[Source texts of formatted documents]
□ □ □ □ □
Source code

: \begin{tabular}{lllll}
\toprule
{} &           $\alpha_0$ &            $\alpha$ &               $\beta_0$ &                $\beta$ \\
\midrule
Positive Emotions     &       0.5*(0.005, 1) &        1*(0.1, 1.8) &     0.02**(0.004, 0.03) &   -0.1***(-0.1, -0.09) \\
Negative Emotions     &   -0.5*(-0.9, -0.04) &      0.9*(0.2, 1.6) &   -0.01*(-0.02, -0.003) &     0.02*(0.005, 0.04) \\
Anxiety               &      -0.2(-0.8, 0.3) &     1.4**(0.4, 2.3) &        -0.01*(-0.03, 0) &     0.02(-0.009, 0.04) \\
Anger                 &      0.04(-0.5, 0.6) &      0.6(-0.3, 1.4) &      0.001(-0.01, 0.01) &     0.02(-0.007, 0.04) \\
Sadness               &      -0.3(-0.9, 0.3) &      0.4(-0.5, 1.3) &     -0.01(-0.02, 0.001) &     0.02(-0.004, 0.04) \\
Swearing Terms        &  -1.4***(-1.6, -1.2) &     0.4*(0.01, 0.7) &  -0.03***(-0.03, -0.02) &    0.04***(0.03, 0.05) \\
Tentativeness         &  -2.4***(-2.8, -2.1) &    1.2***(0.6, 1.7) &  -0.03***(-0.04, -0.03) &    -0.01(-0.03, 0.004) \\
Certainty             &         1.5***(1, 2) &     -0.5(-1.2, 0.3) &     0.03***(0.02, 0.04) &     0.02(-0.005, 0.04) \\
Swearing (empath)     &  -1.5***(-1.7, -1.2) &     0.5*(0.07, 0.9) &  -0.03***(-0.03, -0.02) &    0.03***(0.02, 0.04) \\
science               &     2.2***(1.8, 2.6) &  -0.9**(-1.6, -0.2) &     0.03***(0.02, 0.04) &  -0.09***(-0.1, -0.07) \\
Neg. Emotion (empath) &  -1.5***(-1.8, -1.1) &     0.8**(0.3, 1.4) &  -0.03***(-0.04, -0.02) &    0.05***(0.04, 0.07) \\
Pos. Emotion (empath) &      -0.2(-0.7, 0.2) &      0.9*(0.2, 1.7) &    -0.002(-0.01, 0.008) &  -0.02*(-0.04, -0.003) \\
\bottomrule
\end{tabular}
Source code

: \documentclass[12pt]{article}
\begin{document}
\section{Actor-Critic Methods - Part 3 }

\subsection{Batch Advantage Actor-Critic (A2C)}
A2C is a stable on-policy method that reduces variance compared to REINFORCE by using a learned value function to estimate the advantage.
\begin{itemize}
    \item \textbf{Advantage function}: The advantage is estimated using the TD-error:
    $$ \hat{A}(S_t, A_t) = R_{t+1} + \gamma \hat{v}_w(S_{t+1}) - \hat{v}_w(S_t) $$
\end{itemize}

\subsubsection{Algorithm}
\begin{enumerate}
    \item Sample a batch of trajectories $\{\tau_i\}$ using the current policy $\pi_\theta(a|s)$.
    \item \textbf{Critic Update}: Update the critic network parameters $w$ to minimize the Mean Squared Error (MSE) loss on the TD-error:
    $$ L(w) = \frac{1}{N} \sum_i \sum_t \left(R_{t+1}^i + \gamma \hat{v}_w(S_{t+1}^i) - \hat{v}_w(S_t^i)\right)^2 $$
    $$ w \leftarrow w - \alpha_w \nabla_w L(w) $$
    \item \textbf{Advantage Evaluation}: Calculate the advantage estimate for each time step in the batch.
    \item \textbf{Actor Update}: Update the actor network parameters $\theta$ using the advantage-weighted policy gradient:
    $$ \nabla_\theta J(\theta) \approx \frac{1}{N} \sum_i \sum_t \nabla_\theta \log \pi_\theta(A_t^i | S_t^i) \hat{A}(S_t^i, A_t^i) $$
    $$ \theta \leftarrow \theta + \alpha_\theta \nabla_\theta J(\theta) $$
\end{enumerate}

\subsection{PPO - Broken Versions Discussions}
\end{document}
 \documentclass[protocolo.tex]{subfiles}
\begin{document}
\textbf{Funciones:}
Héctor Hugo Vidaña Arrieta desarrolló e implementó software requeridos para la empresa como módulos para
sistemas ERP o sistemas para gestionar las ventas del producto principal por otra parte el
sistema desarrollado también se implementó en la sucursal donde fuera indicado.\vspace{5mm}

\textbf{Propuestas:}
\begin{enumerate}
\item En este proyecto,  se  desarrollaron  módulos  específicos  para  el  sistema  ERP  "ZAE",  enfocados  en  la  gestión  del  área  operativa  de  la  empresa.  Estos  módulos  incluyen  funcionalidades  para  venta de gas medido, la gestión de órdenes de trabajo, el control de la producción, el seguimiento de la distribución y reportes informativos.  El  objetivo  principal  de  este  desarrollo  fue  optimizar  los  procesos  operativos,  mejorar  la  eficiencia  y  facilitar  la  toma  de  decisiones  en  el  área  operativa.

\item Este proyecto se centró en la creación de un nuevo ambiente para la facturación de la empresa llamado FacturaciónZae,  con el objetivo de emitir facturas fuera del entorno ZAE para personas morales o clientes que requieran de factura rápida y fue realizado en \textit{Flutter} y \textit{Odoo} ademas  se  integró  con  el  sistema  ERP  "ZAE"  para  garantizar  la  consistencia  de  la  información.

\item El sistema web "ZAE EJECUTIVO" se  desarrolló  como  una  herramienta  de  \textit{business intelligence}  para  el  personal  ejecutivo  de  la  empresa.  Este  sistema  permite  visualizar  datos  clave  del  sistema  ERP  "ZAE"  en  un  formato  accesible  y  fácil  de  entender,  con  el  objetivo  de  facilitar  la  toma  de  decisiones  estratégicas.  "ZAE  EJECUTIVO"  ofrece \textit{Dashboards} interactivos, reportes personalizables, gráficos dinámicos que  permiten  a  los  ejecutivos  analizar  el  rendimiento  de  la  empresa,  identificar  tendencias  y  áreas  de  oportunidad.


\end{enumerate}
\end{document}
□ □ □ □ □
## What the task asks
Would you output, from the records above, exactly the run of lines that starts at the line containing "0.04***(0.03, 0.05) \\" and ends at the line containing "0.03***(0.02, 0.04) \\", and only that run?

## Response to the task
Swearing Terms        &  -1.4***(-1.6, -1.2) &     0.4*(0.01, 0.7) &  -0.03***(-0.03, -0.02) &    0.04***(0.03, 0.05) \\
Tentativeness         &  -2.4***(-2.8, -2.1) &    1.2***(0.6, 1.7) &  -0.03***(-0.04, -0.03) &    -0.01(-0.03, 0.004) \\
Certainty             &         1.5***(1, 2) &     -0.5(-1.2, 0.3) &     0.03***(0.02, 0.04) &     0.02(-0.005, 0.04) \\
Swearing (empath)     &  -1.5***(-1.7, -1.2) &     0.5*(0.07, 0.9) &  -0.03***(-0.03, -0.02) &    0.03***(0.02, 0.04) \\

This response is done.